[Start of section]

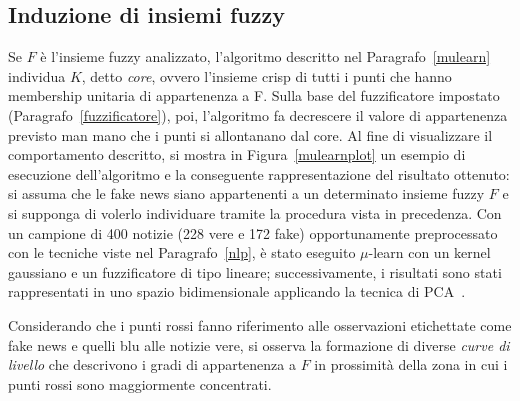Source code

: \documentclass[12pt]{report}
\theoremstyle{definition}
\begin{document}
\subsection{Induzione di insiemi fuzzy}
Se $F$ è l'insieme fuzzy analizzato, l'algoritmo descritto nel Paragrafo~\ref{mulearn} individua $K$, detto \textit{core}, ovvero l'insieme crisp di tutti i punti che hanno membership unitaria di appartenenza a F. Sulla base del fuzzificatore impostato (Paragrafo~\ref{fuzzificatore}), poi, l'algoritmo fa decrescere il valore di appartenenza previsto man mano che i punti si allontanano dal core. 
Al fine di visualizzare il comportamento descritto, si mostra in Figura~\ref{mulearnplot} un esempio di esecuzione dell'algoritmo e la conseguente rappresentazione del risultato ottenuto:
si assuma che le fake news siano appartenenti a un determinato insieme fuzzy $F$ e si supponga di volerlo individuare tramite la procedura vista in precedenza.
Con un campione di 400 notizie (228 vere e 172 fake) opportunamente preprocessato con le tecniche viste nel Paragrafo~\ref{nlp}, è stato eseguito $\mu$-learn con un kernel gaussiano e un fuzzificatore di tipo lineare; successivamente, i risultati sono stati rappresentati in uno spazio bidimensionale applicando la tecnica di PCA~\cite{30}.

Considerando che i punti rossi fanno riferimento alle osservazioni etichettate come fake news e quelli blu alle notizie vere, si osserva la formazione di diverse \textit{curve di livello} che descrivono i gradi di appartenenza a $F$ in prossimità della zona in cui i punti rossi sono maggiormente concentrati.
\end{document}
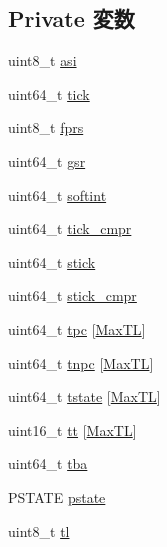 \subsection*{Private 変数}
\begin{DoxyCompactItemize}
\item 
uint8\_\-t \hyperlink{classSparcISA_1_1ISA_a04ffaeb169260b645b1d60977a569820}{asi}
\item 
uint64\_\-t \hyperlink{classSparcISA_1_1ISA_a2c38447b8253c8df855e3131c95941a1}{tick}
\item 
uint8\_\-t \hyperlink{classSparcISA_1_1ISA_a7998e88b27c4979415f261a97674aecf}{fprs}
\item 
uint64\_\-t \hyperlink{classSparcISA_1_1ISA_a0c19cf9f633dff632c426c2c975e8e66}{gsr}
\item 
uint64\_\-t \hyperlink{classSparcISA_1_1ISA_a96081a4d834ffd28272d41775e39b4ef}{softint}
\item 
uint64\_\-t \hyperlink{classSparcISA_1_1ISA_a87a44a4ab3e44b877905a26637748706}{tick\_\-cmpr}
\item 
uint64\_\-t \hyperlink{classSparcISA_1_1ISA_a42a7fb68106d856c2b3e862a7f3de025}{stick}
\item 
uint64\_\-t \hyperlink{classSparcISA_1_1ISA_a674d6e6acef0455ec9a012b42107ff9e}{stick\_\-cmpr}
\item 
uint64\_\-t \hyperlink{classSparcISA_1_1ISA_a9f38b96093eb2fa24e914d41ea4c2ff6}{tpc} \mbox{[}\hyperlink{namespaceSparcISA_a8d6a6b2e04f9b3ebcec03466060ff24a}{MaxTL}\mbox{]}
\item 
uint64\_\-t \hyperlink{classSparcISA_1_1ISA_afed274d04ab4ab24420bbdd8db997d76}{tnpc} \mbox{[}\hyperlink{namespaceSparcISA_a8d6a6b2e04f9b3ebcec03466060ff24a}{MaxTL}\mbox{]}
\item 
uint64\_\-t \hyperlink{classSparcISA_1_1ISA_ab944f4fa2221eb756d169e0d1f1d38d8}{tstate} \mbox{[}\hyperlink{namespaceSparcISA_a8d6a6b2e04f9b3ebcec03466060ff24a}{MaxTL}\mbox{]}
\item 
uint16\_\-t \hyperlink{classSparcISA_1_1ISA_a17e4289d606d8e516baaf88a4fac1440}{tt} \mbox{[}\hyperlink{namespaceSparcISA_a8d6a6b2e04f9b3ebcec03466060ff24a}{MaxTL}\mbox{]}
\item 
uint64\_\-t \hyperlink{classSparcISA_1_1ISA_a43324060a9385bf166885c934a9cd598}{tba}
\item 
PSTATE \hyperlink{classSparcISA_1_1ISA_af3e9d055518924e91c868c1caeabf960}{pstate}
\item 
uint8\_\-t \hyperlink{classSparcISA_1_1ISA_a245b42e6f340c7874989d56608af5cb5}{tl}
\item 

\end{DoxyCompactItemize}

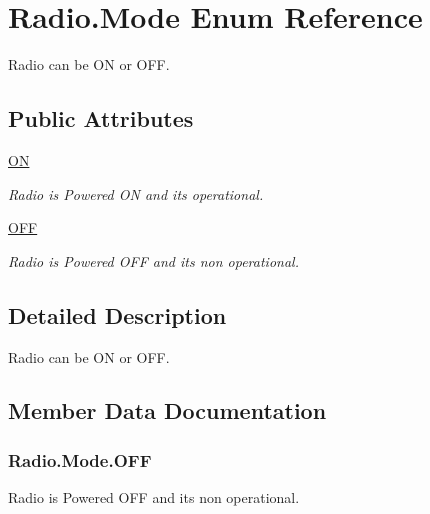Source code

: \hypertarget{enum_radio_1_1_mode}{}\section{Radio.\+Mode Enum Reference}
\label{enum_radio_1_1_mode}


Radio can be O\+N or O\+F\+F.  


\subsection*{Public Attributes}
\begin{DoxyCompactItemize}
\item 
\hyperlink{enum_radio_1_1_mode_aab005e1aab4f9ae40cb5bcdcbb0be43b}{O\+N}
\begin{DoxyCompactList}\small\item\em Radio is Powered O\+N and its operational. \end{DoxyCompactList}\item 
\hyperlink{enum_radio_1_1_mode_aaf6269984ad1869fc570f1ce6ba377a9}{O\+F\+F}
\begin{DoxyCompactList}\small\item\em Radio is Powered O\+F\+F and its non operational. \end{DoxyCompactList}\end{DoxyCompactItemize}


\subsection{Detailed Description}
Radio can be O\+N or O\+F\+F. 

\subsection{Member Data Documentation}
\hypertarget{enum_radio_1_1_mode_aaf6269984ad1869fc570f1ce6ba377a9}{}
\subsubsection[{O\+F\+F}]{\setlength{\rightskip}{0pt plus 5cm}Radio.\+Mode.\+O\+F\+F}\label{enum_radio_1_1_mode_aaf6269984ad1869fc570f1ce6ba377a9}


Radio is Powered O\+F\+F and its non operational. 

\hypertarget{enum_radio_1_1_mode_aab005e1aab4f9ae40cb5bcdcbb0be43b}{}
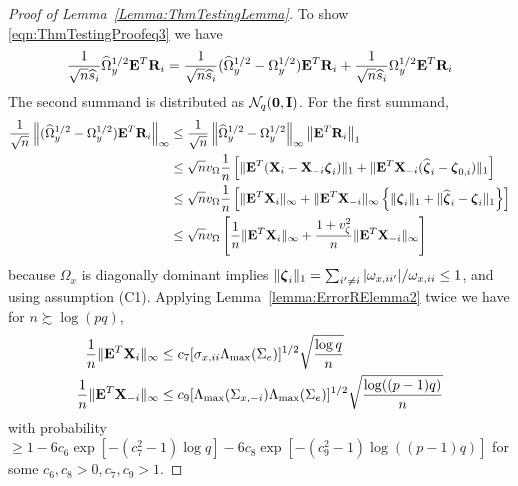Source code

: \documentclass[12pt, letterpaper]{article}
\numberwithin{equation}{section}
\begin{document}
\begin{proof}[Proof of Lemma~\ref{Lemma:ThmTestingLemma}]
To show \eqref{eqn:ThmTestingProofeq3} we have
%
\begin{align*}
\frac{1}{\sqrt n \widehat s_i}  \widehat \Omega_y^{1/2} {\mathbf{E}}^T {\mathbf{R}}_i =
\frac{1}{\sqrt n \widehat s_i}  (\widehat \Omega_y^{1/2} - \Omega_y^{1/2}) {\mathbf{E}}^T {\mathbf{R}}_i +
\frac{1}{\sqrt n \widehat s_i}  \Omega_y^{1/2} {\mathbf{E}}^T {\mathbf{R}}_i
\end{align*}
%
The second summand is distributed as ${\cal{N}}_q ({\bf 0}, {\mathbf{I}})$. For the first summand,
%
\begin{align}\label{eqn:ThmTestingProofeq31}
\frac{1}{\sqrt n}  \left\| (\widehat \Omega_y^{1/2} - \Omega_y^{1/2}) {\mathbf{E}}^T {\mathbf{R}}_i \right\|_\infty & \leq
\frac{1}{\sqrt n}  \left\| \widehat \Omega_y^{1/2} - \Omega_y^{1/2} \right\|_\infty  \left\| {\mathbf{E}}^T {\mathbf{R}}_i \right\|_1  \notag\\
& \leq \sqrt n v_\Omega \frac{1}{n} \left[ \| {\mathbf{E}}^T ({\mathbf{X}}_i -  {\mathbf{X}}_{-i} {\boldsymbol{\zeta}}_i ) \|_1 + \| {\mathbf{E}}^T {\mathbf{X}}_{-i} (\widehat {{\boldsymbol{\zeta}}}_i - {\boldsymbol{\zeta}}_{0,i} ) \|_1 \right] \notag\\
& \leq \sqrt n v_\Omega \frac{1}{n} \left[ \| {\mathbf{E}}^T {\mathbf{X}}_i \|_\infty + \| {\mathbf{E}}^T {\mathbf{X}}_{-i} \|_\infty
\left\{ \| {\boldsymbol{\zeta}}_i  \|_1 + \| \widehat {{\boldsymbol{\zeta}}}_i - {\boldsymbol{\zeta}}_i  \|_1 \right\} \right] \notag\\
& \leq \sqrt n v_\Omega \left[ \frac{1}{n} \| {\mathbf{E}}^T {\mathbf{X}}_i \|_\infty + 
\frac{1 + v_\zeta^2}{n} \| {\mathbf{E}}^T {\mathbf{X}}_{-i} \|_\infty \right]
\end{align}
%
because $\Omega_x$ is diagonally dominant implies $\| {\boldsymbol{\zeta}}_i \|_1 = \sum_{i' \neq i} |\omega_{x,ii'}|/ \omega_{x,ii} \leq 1$, and using assumption (C1). Applying Lemma~\ref{lemma:ErrorRElemma2} twice we have for $n \succsim \log(pq)$,
%
\begin{align}
\frac{1}{n} \| {\mathbf{E}}^T {\mathbf{X}}_i \|_\infty & \leq 
c_7 [ \sigma_{x,ii} \Lambda_{\max} (\Sigma_e) ]^{1/2} \sqrt{\frac{ \log q}{n}}\label{eqn:ThmTestingProofeq32}\\
\frac{1}{n} \| {\mathbf{E}}^T {\mathbf{X}}_{-i} \|_\infty  & \leq 
c_9 [ \Lambda_{\max} (\Sigma_{x,-i}) \Lambda_{\max} (\Sigma_e) ]^{1/2} \sqrt{\frac{ \log((p-1)q)}{n}}\label{eqn:ThmTestingProofeq33}
\end{align}
%
with probability $\geq 1 - 6c_6 \exp [-(c_7^2-1) \log q] - 6c_8 \exp [-(c_9^2-1) \log((p-1)q)]$ for some $c_6, c_8 >0, c_7, c_9 > 1$.


\end{proof}
\end{document}
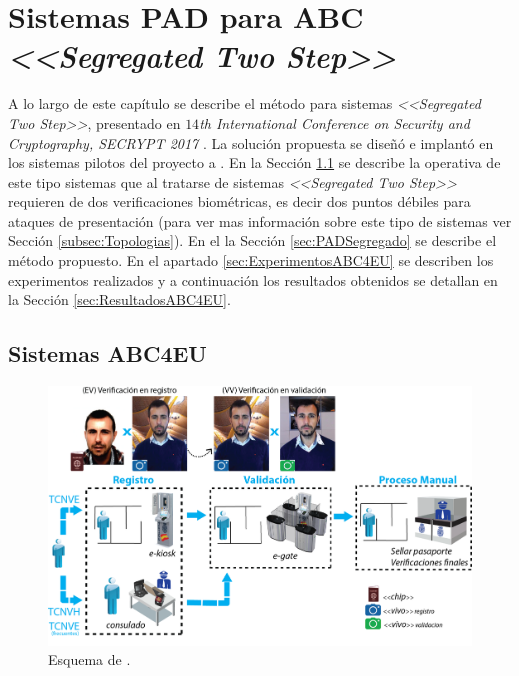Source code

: \chapter{Sistemas PAD para ABC \textit{<<Segregated Two Step>>}}\label{ch:EVALUACIONACION_TOPOLOGIAS}

A lo largo de este capítulo se describe el método  para sistemas  \textit{<<Segregated Two Step>>}, presentado en \textit{$14$th International Conference on Security and Cryptography, SECRYPT 2017}  \cite{del2017face}. La solución propuesta se diseñó e implantó en los sistemas pilotos  del proyecto a . En la Sección \ref{sec:SisABC4EU} se describe la operativa de este tipo sistemas que al tratarse de sistemas \textit{<<Segregated Two Step>>} requieren de dos verificaciones biométricas, es decir dos puntos débiles para ataques de presentación (para ver mas información sobre este tipo de sistemas ver Sección \ref{subsec:Topologias}). En el la Sección \ref{sec:PADSegregado} se describe el método  propuesto. En el apartado \ref{sec:ExperimentosABC4EU} se describen los experimentos realizados y a continuación los resultados obtenidos se detallan en la Sección \ref{sec:ResultadosABC4EU}. 


\section{Sistemas ABC4EU}\label{sec:SisABC4EU}

\begin{figure}
\centering
    \includegraphics[width=\textwidth]{ch-sistemasABC/images/ch-evaluacion_topologias/ARQUIETECTURA_ABC_ABC4UE.png}
    \caption{Esquema de .}
    \label{fig:EsquemaABC4EU}
\end{figure}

[End of section]

**Exercise prompt**
Show the lines from the data above that contain the string "small".

**Exercise result**
\begin{DoxyCompactList}\small\item\em Radio is Powered O\+N and its operational. \end{DoxyCompactList}\item 
\begin{DoxyCompactList}\small\item\em Radio is Powered O\+F\+F and its non operational. \end{DoxyCompactList}\end{DoxyCompactItemize}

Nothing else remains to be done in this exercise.